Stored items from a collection

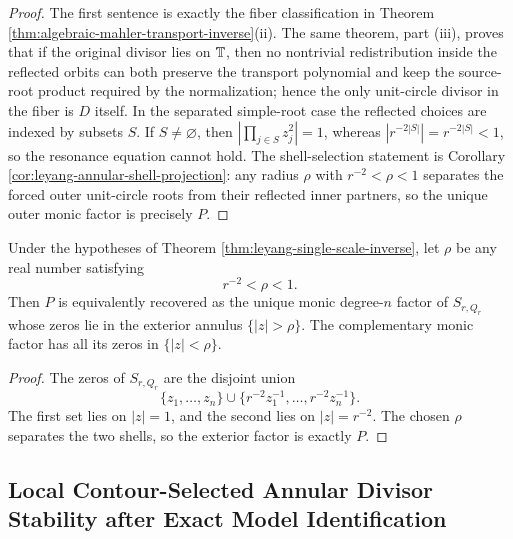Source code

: \begin{proof}
The first sentence is exactly the fiber classification in Theorem \ref{thm:algebraic-mahler-transport-inverse}\textup{(ii)}.  The same theorem, part \textup{(iii)}, proves that if the original divisor lies on \(\TT\), then no nontrivial redistribution inside the reflected orbits can both preserve the transport polynomial and keep the source-root product required by the normalization; hence the only unit-circle divisor in the fiber is \(D\) itself.  In the separated simple-root case the reflected choices are indexed by subsets \(S\).  If \(S\ne\varnothing\), then \(|\prod_{j\in S}z_j^2|=1\), whereas \(|r^{-2|S|}|=r^{-2|S|}<1\), so the resonance equation cannot hold.  The shell-selection statement is Corollary \ref{cor:leyang-annular-shell-projection}: any radius \(\rho\) with \(r^{-2}<\rho<1\) separates the forced outer unit-circle roots from their reflected inner partners, so the unique outer monic factor is precisely \(P\).
\end{proof}

\begin{corollary}\label{cor:leyang-annular-shell-projection}
Under the hypotheses of Theorem \ref{thm:leyang-single-scale-inverse}, let \(\rho\) be any real number satisfying
\[
r^{-2}<\rho<1.
\]
Then \(P\) is equivalently recovered as the unique monic degree-\(n\) factor of \(S_{r,Q_r}\) whose zeros lie in the exterior annulus \(\{|z|>\rho\}\).  The complementary monic factor has all its zeros in \(\{|z|<\rho\}\).
\end{corollary}

\begin{proof}
The zeros of \(S_{r,Q_r}\) are the disjoint union
\[
\{z_1,
\dots,z_n\}\cup\{r^{-2}z_1^{-1},
\dots,r^{-2}z_n^{-1}\}.
\]
The first set lies on \(|z|=1\), and the second lies on \(|z|=r^{-2}\).  The chosen \(\rho\) separates the two shells, so the exterior factor is exactly \(P\).
\end{proof}

\subsection{Local Contour-Selected Annular Divisor Stability after Exact Model Identification}\label{subsec:annular-rouche-stability}

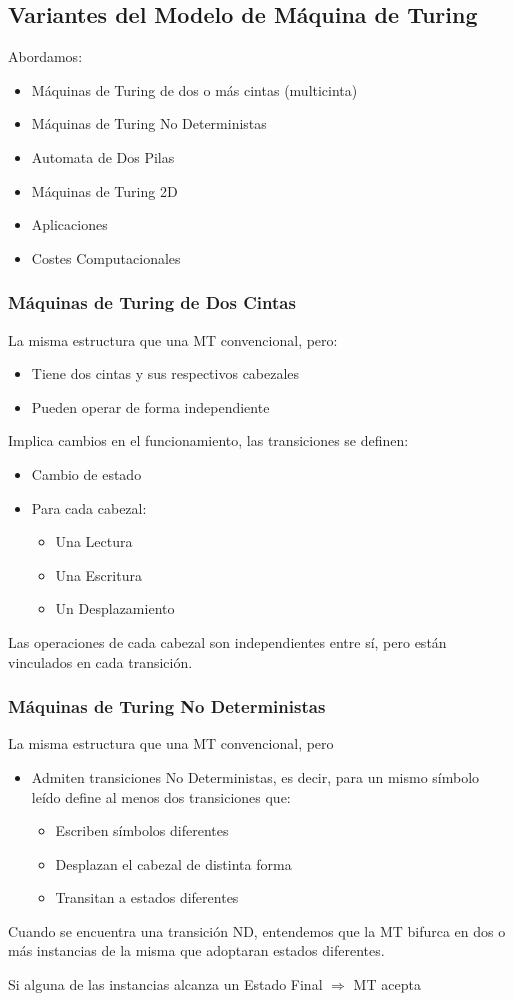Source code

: \subsection{Variantes del Modelo de Máquina de Turing}
Abordamos:
\begin{itemize}
	\item Máquinas de Turing de dos o más cintas (multicinta)
	\item Máquinas de Turing No Deterministas
	\item Automata de Dos Pilas
	\item Máquinas de Turing 2D
	\item Aplicaciones
	\item Costes Computacionales
\end{itemize}

\subsubsection{Máquinas de Turing de Dos Cintas}
La misma estructura que una MT convencional, pero:
\begin{itemize}
	\item Tiene dos cintas y sus respectivos cabezales
	\item Pueden operar de forma independiente
\end{itemize}

Implica cambios en el funcionamiento, las transiciones se definen:
\begin{itemize}
	\item Cambio de estado
	\item Para cada cabezal:
	      \begin{itemize}
		      \item Una Lectura
		      \item Una Escritura
		      \item Un Desplazamiento
	      \end{itemize}
\end{itemize}

Las operaciones de cada cabezal son independientes entre sí, pero están vinculados en cada transición.

\subsubsection{Máquinas de Turing No Deterministas}
La misma estructura que una MT convencional, pero
\begin{itemize}
	\item Admiten transiciones No Deterministas, es decir, para un mismo símbolo leído define al menos dos transiciones que:
	      \begin{itemize}
		      \item Escriben símbolos diferentes
		      \item Desplazan el cabezal de distinta forma
		      \item Transitan a estados diferentes
	      \end{itemize}
\end{itemize}

Cuando se encuentra una transición ND, entendemos que la MT bifurca en dos o más instancias de la misma que adoptaran estados diferentes.

Si alguna de las instancias alcanza un Estado Final $\Rightarrow$ MT acepta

• [Task to carry out]
In the entries above, count each line containing the word "convencional" and reply with only the count.

• [Response]
2